Written by: Janet Early

Mindfulness is a concept often misunderstood in modern society.

Many people hear the term and picture meditation – the seated position, the focus on the breath, the calling out of chants.

But really, mindfulness is simply being aware of your surroundings.

According to Ellen Langer, a Harvard University psychologist:

“Mindfulness is the process of actively noticing new things. When you do that, it puts you in the present. It makes you more sensitive to context and perspective. It’s the essence of engagement. And it’s energy-begetting, not energy consuming.

“The mistake most people make is to assume it’s stressful and exhausting—all this thinking. But what’s stressful is all the mindless negative evaluations we make and the worry that we’ll find problems and not be able to solve them.”

You can be mindful in traffic, during a conversation, quietly sitting in your room or while at work. You can practice mindfulness anywhere. Really.

Tips To Practice Mindfulness In Your Everyday Life:

1. Do One Thing At A Time. No multi-tasking. If you’re reading a book, just read; if you’re eating, just eat; if you’re driving, just drive.

2. Take Your Time. Aim to do, not just to finish. Make your actions deliberate.

3. Do Fewer Things. It can be easy to rush from one thing to the next if your day is jam-packed. Plan to have fewer objectives each day and focus on quality rather than quantity.

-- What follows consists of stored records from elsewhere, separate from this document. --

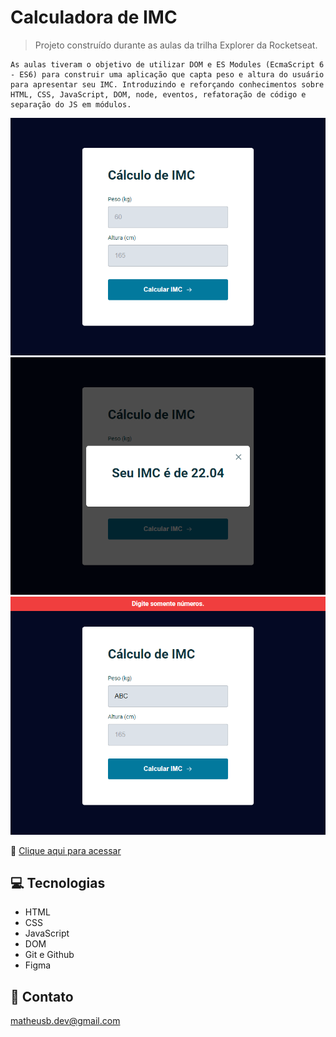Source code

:# Calculadora de IMC

> Projeto construído durante as aulas da trilha Explorer da Rocketseat.

    As aulas tiveram o objetivo de utilizar DOM e ES Modules (EcmaScript 6 - ES6) para construir uma aplicação que capta peso e altura do usuário para apresentar seu IMC. Introduzindo e reforçando conhecimentos sobre HTML, CSS, JavaScript, DOM, node, eventos, refatoração de código e separação do JS em módulos.

![preview_1](./.github/preview_1.png)
![preview_2](./.github/preview_2.png)
![preview_3](./.github/preview_3.png)

🔗 [Clique aqui para acessar](https://mbslash.github.io/Calculadora-de-IMC/)

## 💻 Tecnologias

- HTML
- CSS
- JavaScript
- DOM
- Git e Github
- Figma

## 📧 Contato

matheusb.dev@gmail.com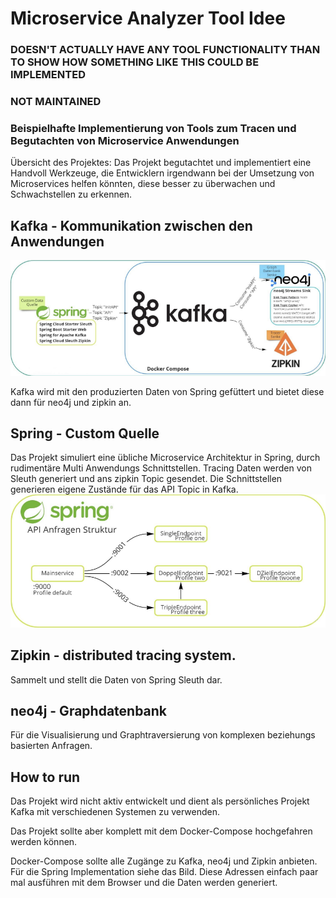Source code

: # Microservice Analyzer Tool Idee

### DOESN'T ACTUALLY HAVE ANY TOOL FUNCTIONALITY THAN TO SHOW HOW SOMETHING LIKE THIS COULD BE IMPLEMENTED

### NOT MAINTAINED

### Beispielhafte Implementierung von Tools zum Tracen und Begutachten von Microservice Anwendungen

 
Übersicht des Projektes:
Das Projekt begutachtet und implementiert eine Handvoll Werkzeuge, die Entwicklern irgendwann bei der Umsetzung von Microservices helfen könnten, diese besser zu überwachen und Schwachstellen zu erkennen.

## Kafka - Kommunikation zwischen den Anwendungen
![Übersichtsbild wie Kafka zwischen Spring und Neo4j/Zipkin steht](https://github.com/dsimonow/microanalyzerclient/blob/master/microanalyzeroverview.png?raw=true)

Kafka wird mit den produzierten Daten von Spring gefüttert und bietet diese dann für neo4j
und zipkin an.

## Spring - Custom Quelle
Das Projekt simuliert eine übliche Microservice Architektur in Spring, durch rudimentäre Multi Anwendungs Schnittstellen. Tracing Daten werden von Sleuth generiert und ans zipkin Topic gesendet. Die Schnittstellen generieren eigene Zustände für das API Topic in Kafka.
![Übersichtsbild: 5 Api's, die verschachtelt sich aufrufen um tracing Daten zu generieren](https://github.com/dsimonow/microanalyzerclient/blob/master/microanalyzerspringoverview.png?raw=true)

## Zipkin - distributed tracing system. 
Sammelt und stellt die Daten von Spring Sleuth dar.
## neo4j - Graphdatenbank
Für die Visualisierung und Graphtraversierung von komplexen
beziehungs basierten Anfragen.

## How to run
Das Projekt wird nicht aktiv entwickelt und dient als persönliches Projekt Kafka mit verschiedenen Systemen zu verwenden.

Das Projekt sollte aber komplett mit dem Docker-Compose hochgefahren werden können. 

Docker-Compose sollte alle Zugänge zu Kafka, neo4j und Zipkin anbieten.
Für die Spring Implementation siehe das Bild. Diese Adressen einfach paar mal ausführen mit dem Browser und die Daten werden generiert.
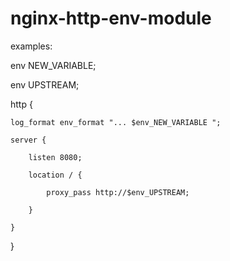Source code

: # nginx-http-env-module

examples:

env NEW_VARIABLE;

env UPSTREAM;

http {

    log_format env_format "... $env_NEW_VARIABLE ";
    
    server {
    
        listen 8080;
        
        location / {
        
            proxy_pass http://$env_UPSTREAM;
            
        }
        
    }
    
}
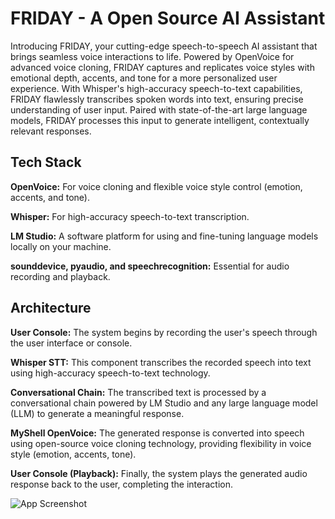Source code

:
# FRIDAY - A Open Source AI Assistant

Introducing FRIDAY, your cutting-edge speech-to-speech AI assistant that brings seamless voice interactions to life. Powered by OpenVoice for advanced voice cloning, FRIDAY captures and replicates voice styles with emotional depth, accents, and tone for a more personalized user experience. With Whisper's high-accuracy speech-to-text capabilities, FRIDAY flawlessly transcribes spoken words into text, ensuring precise understanding of user input. Paired with state-of-the-art large language models, FRIDAY processes this input to generate intelligent, contextually relevant responses.



## Tech Stack

**OpenVoice:** For voice cloning and flexible voice style control (emotion, accents, and tone).

**Whisper:** For high-accuracy speech-to-text transcription.

**LM Studio:** A software platform for using and fine-tuning language models locally on your machine.

**sounddevice, pyaudio, and speechrecognition:** Essential for audio recording and playback.




## Architecture 
**User Console:** The system begins by recording the user's speech through the user interface or console.

**Whisper STT:** This component transcribes the recorded speech into text using high-accuracy speech-to-text technology.

**Conversational Chain:** The transcribed text is processed by a conversational chain powered by LM Studio and any large language model (LLM) to generate a meaningful response.

**MyShell OpenVoice:** The generated response is converted into speech using open-source voice cloning technology, providing flexibility in voice style (emotion, accents, tone).

**User Console (Playback):** Finally, the system plays the generated audio response back to the user, completing the interaction.

![App Screenshot](https://via.placeholder.com/468x300?text=App+Screenshot+Here)

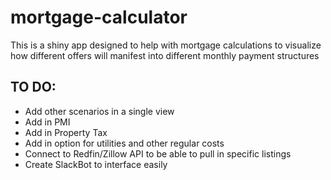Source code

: # mortgage-calculator

This is a shiny app designed to help with mortgage calculations to visualize how different offers will manifest into different monthly payment structures


## TO DO:
* Add other scenarios in a single view
* Add in PMI 
* Add in Property Tax
* Add in option for utilities and other regular costs
* Connect to Redfin/Zillow API to be able to pull in specific listings
* Create SlackBot to interface easily
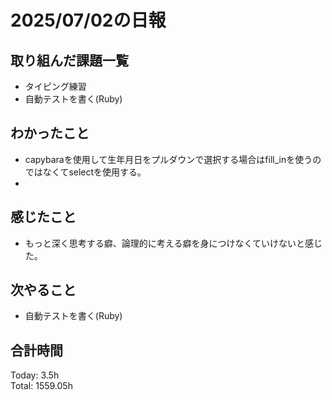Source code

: # 2025/07/02の日報
## 取り組んだ課題一覧
* タイピング練習
* 自動テストを書く(Ruby)
## わかったこと 
* capybaraを使用して生年月日をプルダウンで選択する場合はfill_inを使うのではなくてselectを使用する。
* 
## 感じたこと
* もっと深く思考する癖、論理的に考える癖を身につけなくていけないと感じた。
## 次やること
* 自動テストを書く(Ruby)
##  合計時間 
Today: 3.5h<br>
Total: 1559.05h
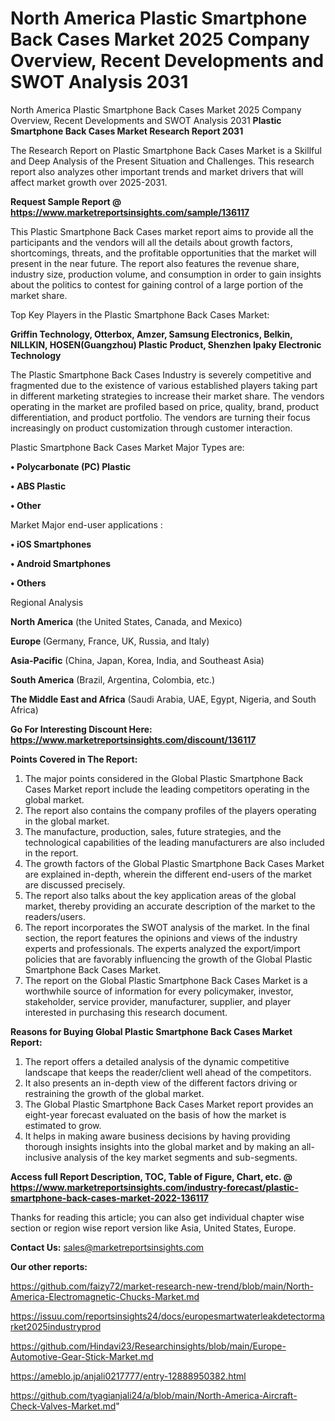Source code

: # North America Plastic Smartphone Back Cases Market 2025 Company Overview, Recent Developments and SWOT Analysis 2031
North America Plastic Smartphone Back Cases Market 2025 Company Overview, Recent Developments and SWOT Analysis 2031
<strong>Plastic Smartphone Back Cases Market Research Report 2031</strong>

The Research Report on Plastic Smartphone Back Cases Market is a Skillful and Deep Analysis of the Present Situation and Challenges. This research report also analyzes other important trends and market drivers that will affect market growth over 2025-2031.

<strong>Request Sample Report @ <a href=https://www.marketreportsinsights.com/sample/136117>https://www.marketreportsinsights.com/sample/136117</a></strong>

This Plastic Smartphone Back Cases market report aims to provide all the participants and the vendors will all the details about growth factors, shortcomings, threats, and the profitable opportunities that the market will present in the near future. The report also features the revenue share, industry size, production volume, and consumption in order to gain insights about the politics to contest for gaining control of a large portion of the market share.

Top Key Players in the Plastic Smartphone Back Cases Market:

<strong>Griffin Technology, Otterbox, Amzer, Samsung Electronics, Belkin, NILLKIN, HOSEN(Guangzhou) Plastic Product, Shenzhen Ipaky Electronic Technology</strong>

The Plastic Smartphone Back Cases Industry is severely competitive and fragmented due to the existence of various established players taking part in different marketing strategies to increase their market share. The vendors operating in the market are profiled based on price, quality, brand, product differentiation, and product portfolio. The vendors are turning their focus increasingly on product customization through customer interaction.

Plastic Smartphone Back Cases Market Major Types are:

<strong>• Polycarbonate (PC) Plastic

• ABS Plastic

• Other</strong>

Market Major end-user applications :

<strong>• iOS Smartphones

• Android Smartphones

• Others</strong>

Regional Analysis

</u><strong><b>North America</b></strong> (the United States, Canada, and Mexico)

<strong><b>Europe </b></strong>(Germany, France, UK, Russia, and Italy)

<strong><b>Asia-Pacific</b></strong> (China, Japan, Korea, India, and Southeast Asia)

<strong><b>South America</b></strong> (Brazil, Argentina, Colombia, etc.)

<strong><b>The Middle East and Africa</b></strong> (Saudi Arabia, UAE, Egypt, Nigeria, and South Africa)

<strong>Go For Interesting Discount Here: <a href=https://www.marketreportsinsights.com/discount/136117>https://www.marketreportsinsights.com/discount/136117</a></strong>

<strong>Points Covered in The Report:</strong>
<ol>
  <li>The major points considered in the Global Plastic Smartphone Back Cases Market report include the leading competitors operating in the global market.</li>
  <li>The report also contains the company profiles of the players operating in the global market.</li>
  <li>The manufacture, production, sales, future strategies, and the technological capabilities of the leading manufacturers are also included in the report.</li>
  <li>The growth factors of the Global Plastic Smartphone Back Cases Market are explained in-depth, wherein the different end-users of the market are discussed precisely.</li>
  <li>The report also talks about the key application areas of the global market, thereby providing an accurate description of the market to the readers/users.</li>
  <li>The report incorporates the SWOT analysis of the market. In the final section, the report features the opinions and views of the industry experts and professionals. The experts analyzed the export/import policies that are favorably influencing the growth of the Global Plastic Smartphone Back Cases Market.</li>
  <li>The report on the Global Plastic Smartphone Back Cases Market is a worthwhile source of information for every policymaker, investor, stakeholder, service provider, manufacturer, supplier, and player interested in purchasing this research document.</li>
</ol>
<strong>Reasons for Buying Global Plastic Smartphone Back Cases Market Report:</strong>

<ol>
  <li>The report offers a detailed analysis of the dynamic competitive landscape that keeps the reader/client well ahead of the competitors.</li>
  <li>It also presents an in-depth view of the different factors driving or restraining the growth of the global market.</li>
  <li>The Global Plastic Smartphone Back Cases Market report provides an eight-year forecast evaluated on the basis of how the market is estimated to grow.</li>
  <li>It helps in making aware business decisions by having providing thorough insights insights into the global market and by making an all-inclusive analysis of the key market segments and sub-segments.</li>
</ol>
<strong>Access full Report Description, TOC, Table of Figure, Chart, etc. @ <a href=https://www.marketreportsinsights.com/industry-forecast/plastic-smartphone-back-cases-market-2022-136117>https://www.marketreportsinsights.com/industry-forecast/plastic-smartphone-back-cases-market-2022-136117</a></strong>


Thanks for reading this article; you can also get individual chapter wise section or region wise report version like Asia, United States, Europe.

<strong>Contact Us:</strong>
sales@marketreportsinsights.com

<strong>Our other reports:</strong>

<a href=https://github.com/faizy72/market-research-new-trend/blob/main/North-America-Electromagnetic-Chucks-Market.md>https://github.com/faizy72/market-research-new-trend/blob/main/North-America-Electromagnetic-Chucks-Market.md</a>

<a href=https://issuu.com/reportsinsights24/docs/europesmartwaterleakdetectormarket2025industryprod>https://issuu.com/reportsinsights24/docs/europesmartwaterleakdetectormarket2025industryprod</a>

<a href=https://github.com/Hindavi23/Researchinsights/blob/main/Europe-Automotive-Gear-Stick-Market.md>https://github.com/Hindavi23/Researchinsights/blob/main/Europe-Automotive-Gear-Stick-Market.md</a>

<a href=https://ameblo.jp/anjali0217777/entry-12888950382.html>https://ameblo.jp/anjali0217777/entry-12888950382.html</a>

<a href=https://github.com/tyagianjali24/a/blob/main/North-America-Aircraft-Check-Valves-Market.md>https://github.com/tyagianjali24/a/blob/main/North-America-Aircraft-Check-Valves-Market.md</a>"
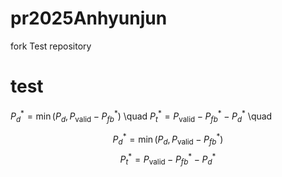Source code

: # pr2025Anhyunjun
fork Test repository
# test
$P_d^* = \min(P_d, P_{\text{valid}} - P_{fb}^*)$ \quad
$P_t^* = P_{\text{valid}} - P_{fb}^* - P_d^*$ \quad



$$
P_d^* = \min(P_d, P_{\text{valid}} - P_{fb}^*)
$$
$$
P_t^* = P_{\text{valid}} - P_{fb}^* - P_d^*
$$
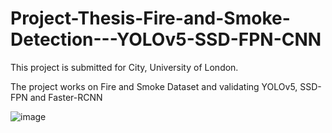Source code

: # Project-Thesis-Fire-and-Smoke-Detection---YOLOv5-SSD-FPN-CNN
This project is submitted for City, University of London.

The project works on Fire and Smoke Dataset and validating YOLOv5, SSD-FPN and Faster-RCNN




![image](https://user-images.githubusercontent.com/93966333/208479212-17ccbde2-3451-4bba-b67e-c5046d4dfa0c.png)
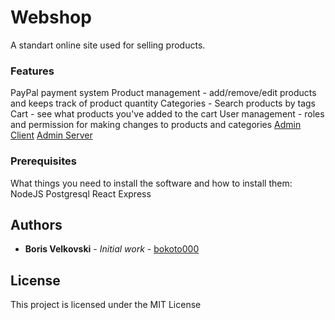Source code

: # Webshop

A standart online site used for selling products.

### Features

PayPal payment system
Product management - add/remove/edit products and keeps track of product quantity
Categories - Search products by tags
Cart - see what products you've added to the cart
User management - roles and permission for making changes to products and categories
[Admin Client](admin_client) 
[Admin Server](admin_server)

### Prerequisites

What things you need to install the software and how to install them:
NodeJS
Postgresql
React
Express

## Authors

* **Boris Velkovski** - *Initial work* - [bokoto000](https://github.com/bokoto000)

## License

This project is licensed under the MIT License
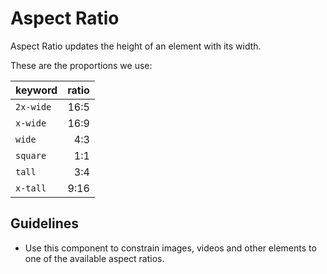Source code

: <!-- @license CC0-1.0 -->

# Aspect Ratio

Aspect Ratio updates the height of an element with its width.

These are the proportions we use:

| keyword   | ratio |
| :-------- | ----: |
| `2x-wide` |  16:5 |
| `x-wide`  |  16:9 |
| `wide`    |   4:3 |
| `square`  |   1:1 |
| `tall`    |   3:4 |
| `x-tall`  |  9:16 |

## Guidelines

- Use this component to constrain images, videos and other elements to one of the available aspect ratios.
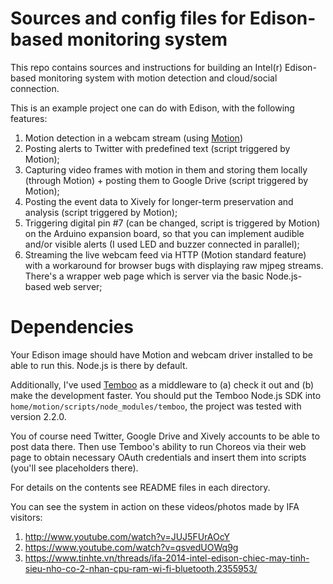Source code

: Sources and config files for Edison-based monitoring system
===========================================================
This repo contains sources and instructions for building an Intel(r) Edison-based monitoring system with motion detection and cloud/social connection.

This is an example project one can do with Edison, with the following features:

1. Motion detection in a webcam stream (using [Motion](http://sourceforge.net/projects/motion/))
2. Posting alerts to Twitter with predefined text (script triggered by Motion);
2. Capturing video frames with motion in them and storing them locally (through Motion) + posting them to Google Drive (script triggered by Motion);
3. Posting the event data to Xively for longer-term preservation and analysis (script triggered by Motion);
4. Triggering digital pin #7 (can be changed, script is triggered by Motion) on the Arduino expansion board, so that you can implement audible and/or visible alerts (I used LED and buzzer connected in parallel);
5. Streaming the live webcam feed via HTTP (Motion standard feature) with a workaround for browser bugs with displaying raw mjpeg streams. There's a wrapper web page which is server via the basic Node.js-based web server;

Dependencies
=============
Your Edison image should have Motion and webcam driver installed to be able to run this. Node.js is there by default.

Additionally, I've used [Temboo](https://www.temboo.com) as a middleware to (a) check it out and (b) make the development faster. You should put the Temboo Node.js SDK into `home/motion/scripts/node_modules/temboo`, the project was tested with version 2.2.0.

You of course need Twitter, Google Drive and Xively accounts to be able to post data there. Then use Temboo's ability to run Choreos via their web page to obtain necessary OAuth credentials and insert them into scripts (you'll see placeholders there).

For details on the contents see README files in each directory.

You can see the system in action on these videos/photos made by IFA visitors:

1. http://www.youtube.com/watch?v=JUJ5FUrAOcY
2. https://www.youtube.com/watch?v=qsvedUOWq9g
3. https://www.tinhte.vn/threads/ifa-2014-intel-edison-chiec-may-tinh-sieu-nho-co-2-nhan-cpu-ram-wi-fi-bluetooth.2355953/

4. Plan Breaks Between Tasks. Plan some time to relax and refocus between tasks, to avoid that hectic rushing feeling.

5. Focus On The Present. You can only control the present moment, not the future. Preoccupying your mind with things that haven’t happened yet only pollutes your current experience. Instead, consciously try to be in the now.

6. Schedule Time To Do Nothing. Plan out 5 or 10 minutes a day to just sit quietly, breathe and observe your surroundings. Not every moment has to be active in order to be meaningful.

7. Listen. In conversations with other people, listen fully. Try to be in the moment instead of worrying about what you will say next. Your connection to others will be stronger and your conversations more meaningful.

8. Eat slowly. Often times, people spoon food into their mouths without taking time to savor the full taste of the meal. If you eat mindfully, you will enjoy your food more and for longer and you won’t overeat.

A Mindful Mind Is:

  • Aware
  • Non-Judgmental
  • Accepting
  • Curious
  • Peaceful
  • Open
  • Loving and compassionate
  • Non-striving 

Jon Kabat-Zinn, who is among the first to show how mindfulness can successfully reduce stress, describes mindfulness as:

“Paying attention on purpose, in the present moment and nonjudgmentally, to the unfolding of experience moment to moment.”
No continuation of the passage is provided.